10代前半で、こんな技を身に付けているなんて、貴族怖いな。

「彼女は賢者ではないが、私を助けてくれた恩人だ。これから我が家に客人として招く予定だ。」とジルが告げる。

チッ
今、ティナさん、舌打ちしたよね?
みんな聞いた? 
聞こえた?

ジル、ヒューゴさん、マルクスさんの顔を見回すが、みな平然としてる。
舌打ちに気づいたのは私だけ?
どうして男性陣は気がつかないのだろう。

「そんなのおかしいわ。彼女がジルベール様と一つ屋根の下で過ごすのなら、私も、私も滞在します。」
ティナさん、一つ屋根の下って言い方、変な想像しちゃったじゃないですか。
あなた正気ですか?

「クリスティナ様、さすがにそれは無理かと。スパイア伯爵がお許しになるはずがありません。」マルクスさんが言う。
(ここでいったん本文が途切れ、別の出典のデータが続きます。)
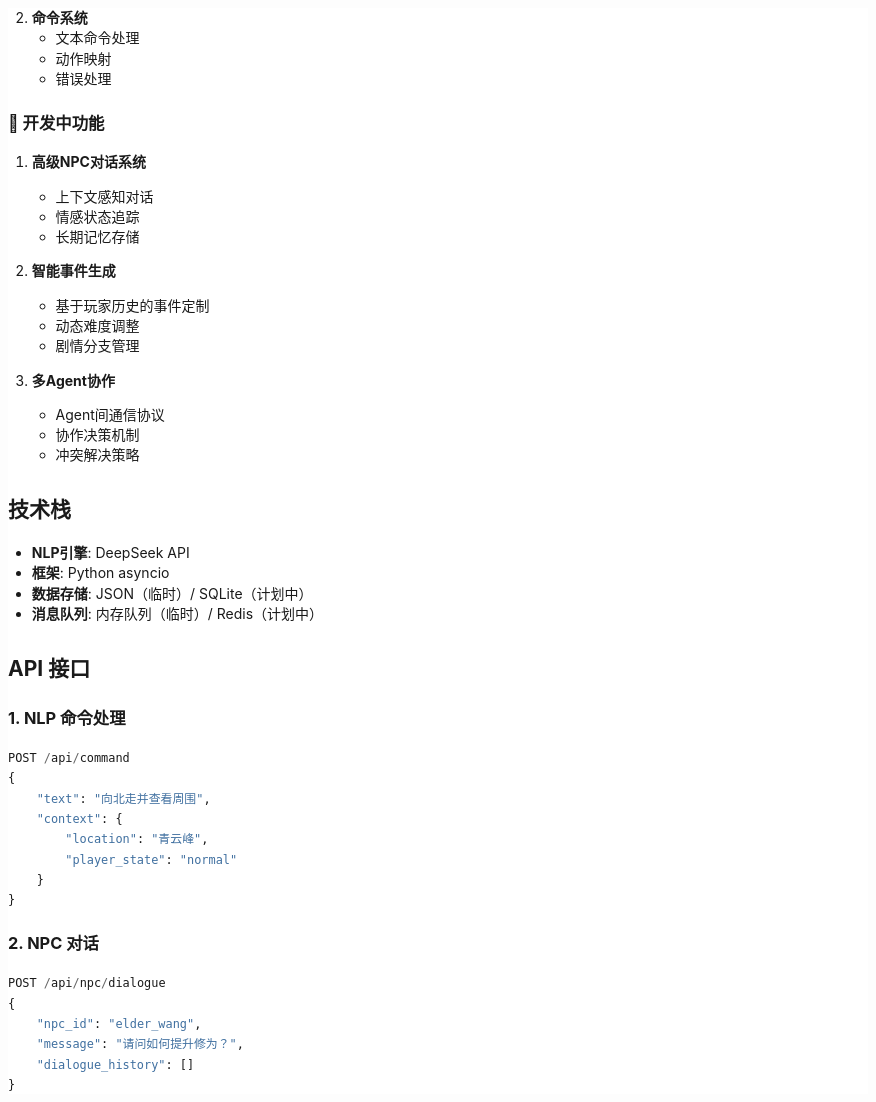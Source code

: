 2. **命令系统**
   - 文本命令处理
   - 动作映射
   - 错误处理

### 🚧 开发中功能
1. **高级NPC对话系统**
   - 上下文感知对话
   - 情感状态追踪
   - 长期记忆存储

2. **智能事件生成**
   - 基于玩家历史的事件定制
   - 动态难度调整
   - 剧情分支管理

3. **多Agent协作**
   - Agent间通信协议
   - 协作决策机制
   - 冲突解决策略

## 技术栈

- **NLP引擎**: DeepSeek API
- **框架**: Python asyncio
- **数据存储**: JSON（临时）/ SQLite（计划中）
- **消息队列**: 内存队列（临时）/ Redis（计划中）

## API 接口

### 1. NLP 命令处理
```python
POST /api/command
{
    "text": "向北走并查看周围",
    "context": {
        "location": "青云峰",
        "player_state": "normal"
    }
}
```

### 2. NPC 对话
```python
POST /api/npc/dialogue
{
    "npc_id": "elder_wang",
    "message": "请问如何提升修为？",
    "dialogue_history": []
}
```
ティナさんはクリスティナさんと言うのか。ティナは愛称かな。
スバイア伯爵家のご令嬢なのね。

「では、あなたもラウンド辺境伯家への滞在を諦めてくださる?」
そう私に向かい問いかける彼女の瞳は、キラリと挑発的に光っていた。
今、私 睨まれた?

なぜか敵認定されたようだ。
別に私はそんなんじゃないのに。
彼女はジルの近くに、私が居ることが許せないのだろう。

ジルは、ラウンド辺境伯家のご令息。
辺境伯令息だった。

「でも、でも私は行くところがなくて。」と取り乱す私に彼女は言った。
「あなたは賢者様ではない。だったら、ただの平民だわ。食堂で雇ってもらえばいいじゃない。皿洗いなら誰でもできるわ。この国には住み込みで働く場所などいくらでもあるわ。仕事がみつかるまで泊めてもらえる場所もあるのよ。何なら我が家で雇いましょうか?もちろん下働きとして。」

「ティナ、何てことを言うんだ。君はどうしてしまったんだ? 先程も言ったとおり彼女は僕の恩人だ。いずれは働くことになるだろうが、しばらくは我がラウンド辺境伯家でゆっくりしてもらいたい。」

ジルが困ってる。
私は彼とただ一緒に旅しただけだ。
彼を助けたなんて、大層なことは一切していないのだ。